In the entries below, some lines contain "cannot"; work out how many and answer with the figure only.

#### [ENTRIES PROVIDED]
--- --- ---

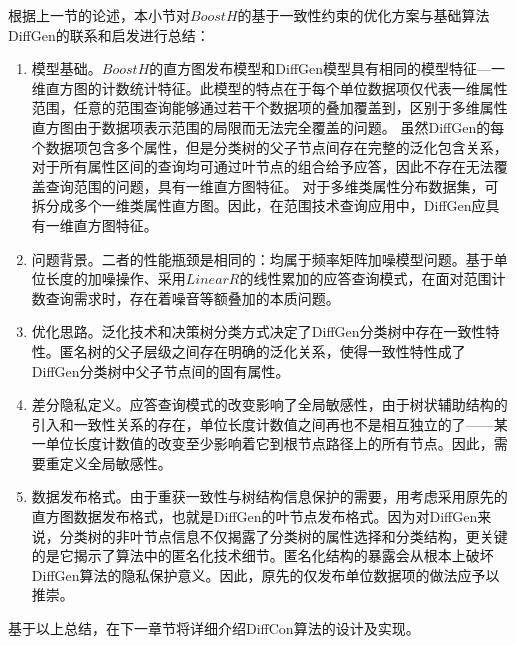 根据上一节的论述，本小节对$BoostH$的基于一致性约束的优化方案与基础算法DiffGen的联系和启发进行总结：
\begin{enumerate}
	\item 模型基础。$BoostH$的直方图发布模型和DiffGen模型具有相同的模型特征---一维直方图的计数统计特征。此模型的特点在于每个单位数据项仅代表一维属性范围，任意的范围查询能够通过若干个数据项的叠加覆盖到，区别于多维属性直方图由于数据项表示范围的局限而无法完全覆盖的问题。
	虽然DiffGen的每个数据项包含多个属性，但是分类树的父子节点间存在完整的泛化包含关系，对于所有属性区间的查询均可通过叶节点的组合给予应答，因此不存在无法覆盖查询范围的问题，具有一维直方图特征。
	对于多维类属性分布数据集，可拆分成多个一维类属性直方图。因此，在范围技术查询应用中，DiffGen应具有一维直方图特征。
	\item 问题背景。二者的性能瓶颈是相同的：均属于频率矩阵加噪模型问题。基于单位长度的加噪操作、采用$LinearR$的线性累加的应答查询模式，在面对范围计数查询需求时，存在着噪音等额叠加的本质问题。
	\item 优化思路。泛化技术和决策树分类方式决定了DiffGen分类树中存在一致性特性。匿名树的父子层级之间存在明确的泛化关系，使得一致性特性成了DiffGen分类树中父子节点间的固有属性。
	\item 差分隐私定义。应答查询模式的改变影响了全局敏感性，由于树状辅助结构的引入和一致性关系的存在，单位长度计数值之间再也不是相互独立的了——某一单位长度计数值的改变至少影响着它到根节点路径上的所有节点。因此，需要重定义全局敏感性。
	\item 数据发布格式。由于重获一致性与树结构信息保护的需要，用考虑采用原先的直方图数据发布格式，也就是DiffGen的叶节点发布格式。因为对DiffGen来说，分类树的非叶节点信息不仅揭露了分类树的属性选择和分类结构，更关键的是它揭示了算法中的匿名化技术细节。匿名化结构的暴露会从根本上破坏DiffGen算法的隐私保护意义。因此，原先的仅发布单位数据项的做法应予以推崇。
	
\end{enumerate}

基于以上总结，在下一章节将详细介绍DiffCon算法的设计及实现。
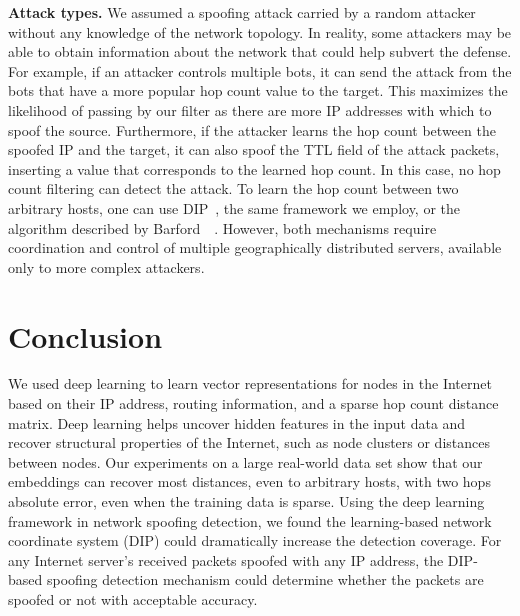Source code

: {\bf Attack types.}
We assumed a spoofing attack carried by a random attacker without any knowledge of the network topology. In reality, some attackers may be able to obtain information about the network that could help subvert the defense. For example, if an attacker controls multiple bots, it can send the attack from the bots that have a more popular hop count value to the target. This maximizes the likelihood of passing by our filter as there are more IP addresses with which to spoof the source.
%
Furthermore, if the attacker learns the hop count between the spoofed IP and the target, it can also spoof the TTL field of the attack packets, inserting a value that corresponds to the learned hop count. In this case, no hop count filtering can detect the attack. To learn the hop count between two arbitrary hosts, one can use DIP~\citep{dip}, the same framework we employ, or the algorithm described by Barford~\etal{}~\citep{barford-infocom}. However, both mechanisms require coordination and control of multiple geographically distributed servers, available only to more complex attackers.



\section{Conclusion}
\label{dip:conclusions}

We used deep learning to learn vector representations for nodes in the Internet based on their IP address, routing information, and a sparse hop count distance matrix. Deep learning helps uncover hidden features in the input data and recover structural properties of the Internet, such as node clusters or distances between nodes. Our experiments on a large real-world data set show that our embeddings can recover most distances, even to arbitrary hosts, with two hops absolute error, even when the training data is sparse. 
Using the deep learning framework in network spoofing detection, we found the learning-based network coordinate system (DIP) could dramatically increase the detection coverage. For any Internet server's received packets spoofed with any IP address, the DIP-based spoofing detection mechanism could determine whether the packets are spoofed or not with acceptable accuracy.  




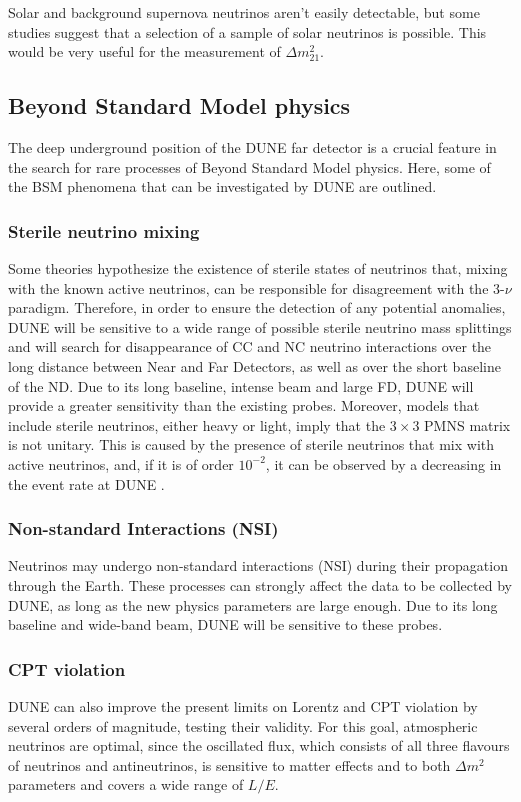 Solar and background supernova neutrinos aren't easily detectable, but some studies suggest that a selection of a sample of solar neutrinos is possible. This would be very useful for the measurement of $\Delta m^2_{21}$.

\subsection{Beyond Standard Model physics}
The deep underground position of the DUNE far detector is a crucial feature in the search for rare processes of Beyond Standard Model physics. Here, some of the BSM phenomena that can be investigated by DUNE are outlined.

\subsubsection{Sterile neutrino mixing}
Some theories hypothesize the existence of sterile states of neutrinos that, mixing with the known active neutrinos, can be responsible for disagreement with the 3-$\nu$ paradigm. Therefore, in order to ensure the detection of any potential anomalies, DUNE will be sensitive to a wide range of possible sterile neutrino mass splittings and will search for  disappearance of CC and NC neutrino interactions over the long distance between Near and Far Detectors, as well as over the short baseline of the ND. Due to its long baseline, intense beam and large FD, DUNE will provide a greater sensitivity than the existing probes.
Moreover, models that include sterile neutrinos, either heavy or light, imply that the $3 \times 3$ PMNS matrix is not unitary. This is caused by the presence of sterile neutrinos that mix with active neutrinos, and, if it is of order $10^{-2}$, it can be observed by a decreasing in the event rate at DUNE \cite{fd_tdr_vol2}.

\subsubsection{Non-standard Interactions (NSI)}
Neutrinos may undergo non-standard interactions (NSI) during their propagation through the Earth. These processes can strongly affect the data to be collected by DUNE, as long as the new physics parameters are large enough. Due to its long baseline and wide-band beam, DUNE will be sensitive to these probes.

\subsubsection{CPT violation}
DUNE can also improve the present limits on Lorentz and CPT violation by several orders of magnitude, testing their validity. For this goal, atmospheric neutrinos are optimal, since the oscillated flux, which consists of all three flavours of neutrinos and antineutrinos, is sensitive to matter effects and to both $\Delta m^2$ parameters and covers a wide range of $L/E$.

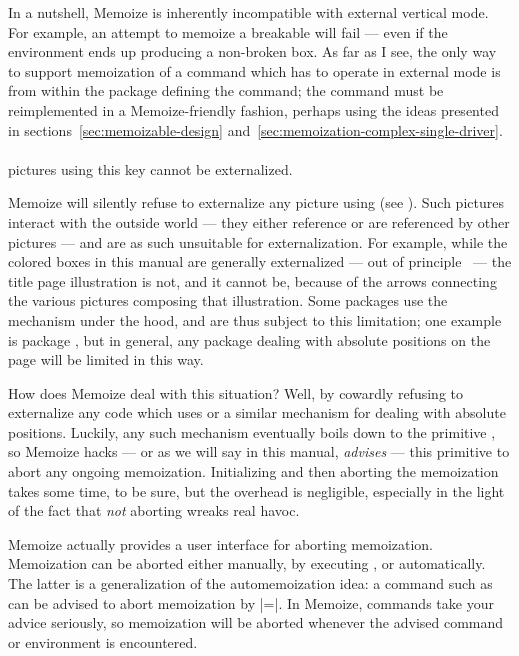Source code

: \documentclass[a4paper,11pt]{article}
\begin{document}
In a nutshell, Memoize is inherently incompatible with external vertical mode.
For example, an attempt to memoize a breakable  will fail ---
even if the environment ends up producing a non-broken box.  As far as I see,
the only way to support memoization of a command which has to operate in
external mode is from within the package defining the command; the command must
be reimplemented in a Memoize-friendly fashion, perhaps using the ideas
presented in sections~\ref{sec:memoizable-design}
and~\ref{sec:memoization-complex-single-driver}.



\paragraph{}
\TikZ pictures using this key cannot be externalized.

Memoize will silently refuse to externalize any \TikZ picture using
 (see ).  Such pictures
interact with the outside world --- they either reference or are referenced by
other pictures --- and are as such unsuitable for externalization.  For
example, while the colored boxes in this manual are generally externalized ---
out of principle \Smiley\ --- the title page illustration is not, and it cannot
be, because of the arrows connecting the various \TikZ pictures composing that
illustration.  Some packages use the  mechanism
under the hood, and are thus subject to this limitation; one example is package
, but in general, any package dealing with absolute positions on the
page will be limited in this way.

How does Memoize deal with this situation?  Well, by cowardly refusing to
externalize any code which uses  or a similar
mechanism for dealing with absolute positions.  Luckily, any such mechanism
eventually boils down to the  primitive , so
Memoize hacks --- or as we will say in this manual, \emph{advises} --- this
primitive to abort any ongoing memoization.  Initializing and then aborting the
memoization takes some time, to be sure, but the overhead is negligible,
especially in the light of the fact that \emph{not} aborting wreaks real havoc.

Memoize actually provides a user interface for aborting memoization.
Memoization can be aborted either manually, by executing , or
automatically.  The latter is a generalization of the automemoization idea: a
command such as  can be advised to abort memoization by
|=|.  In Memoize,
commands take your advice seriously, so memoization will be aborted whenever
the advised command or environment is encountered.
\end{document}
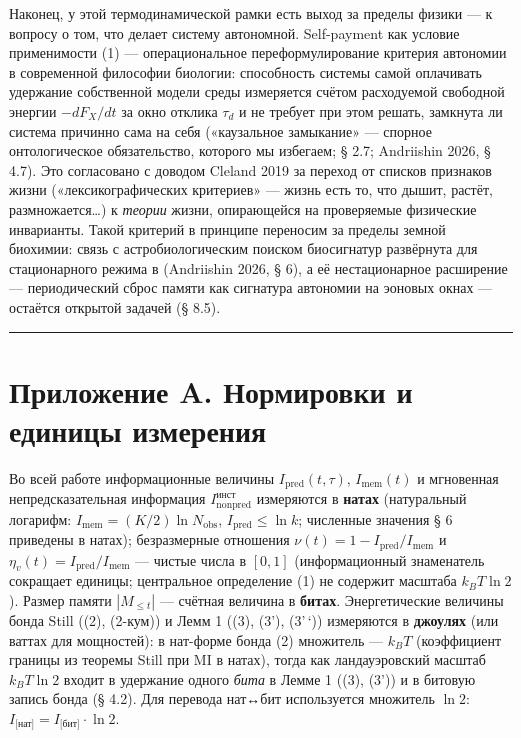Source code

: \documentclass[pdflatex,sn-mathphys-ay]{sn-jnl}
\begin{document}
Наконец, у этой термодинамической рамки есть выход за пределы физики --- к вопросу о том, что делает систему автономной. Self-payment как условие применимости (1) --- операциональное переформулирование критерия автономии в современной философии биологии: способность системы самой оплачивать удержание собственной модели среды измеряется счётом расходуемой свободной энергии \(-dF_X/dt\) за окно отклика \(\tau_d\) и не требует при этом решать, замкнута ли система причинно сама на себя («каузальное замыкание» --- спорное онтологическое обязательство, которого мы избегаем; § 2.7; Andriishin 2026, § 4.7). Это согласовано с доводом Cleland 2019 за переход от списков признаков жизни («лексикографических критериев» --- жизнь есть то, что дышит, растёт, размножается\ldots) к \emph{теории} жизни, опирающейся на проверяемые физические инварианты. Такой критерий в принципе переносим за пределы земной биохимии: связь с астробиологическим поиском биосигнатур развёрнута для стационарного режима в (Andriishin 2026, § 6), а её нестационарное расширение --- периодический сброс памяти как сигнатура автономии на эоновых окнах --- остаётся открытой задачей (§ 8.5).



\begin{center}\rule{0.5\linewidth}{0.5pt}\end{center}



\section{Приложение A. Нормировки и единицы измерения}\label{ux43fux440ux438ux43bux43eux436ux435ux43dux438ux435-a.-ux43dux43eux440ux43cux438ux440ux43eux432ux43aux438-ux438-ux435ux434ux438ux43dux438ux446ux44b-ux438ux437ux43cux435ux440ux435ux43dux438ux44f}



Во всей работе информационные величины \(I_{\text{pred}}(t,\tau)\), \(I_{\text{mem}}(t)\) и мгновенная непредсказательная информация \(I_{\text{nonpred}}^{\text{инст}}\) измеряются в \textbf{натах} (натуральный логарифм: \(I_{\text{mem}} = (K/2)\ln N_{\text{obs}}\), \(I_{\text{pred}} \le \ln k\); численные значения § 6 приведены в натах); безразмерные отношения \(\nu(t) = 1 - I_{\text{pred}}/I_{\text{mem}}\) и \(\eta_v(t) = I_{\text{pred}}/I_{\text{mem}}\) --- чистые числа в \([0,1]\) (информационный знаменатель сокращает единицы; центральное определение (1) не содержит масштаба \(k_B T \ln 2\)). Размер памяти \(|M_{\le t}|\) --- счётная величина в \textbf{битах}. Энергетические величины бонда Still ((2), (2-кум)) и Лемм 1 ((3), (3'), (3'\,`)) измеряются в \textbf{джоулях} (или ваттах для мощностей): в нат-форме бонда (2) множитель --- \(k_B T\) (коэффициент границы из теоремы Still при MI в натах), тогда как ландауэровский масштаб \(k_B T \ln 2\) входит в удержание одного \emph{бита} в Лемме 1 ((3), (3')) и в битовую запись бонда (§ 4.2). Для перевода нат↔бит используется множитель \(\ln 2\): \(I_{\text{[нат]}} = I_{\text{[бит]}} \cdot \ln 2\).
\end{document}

--- --- ---

#### [RESPONSE FOR THIS EXERCISE]
2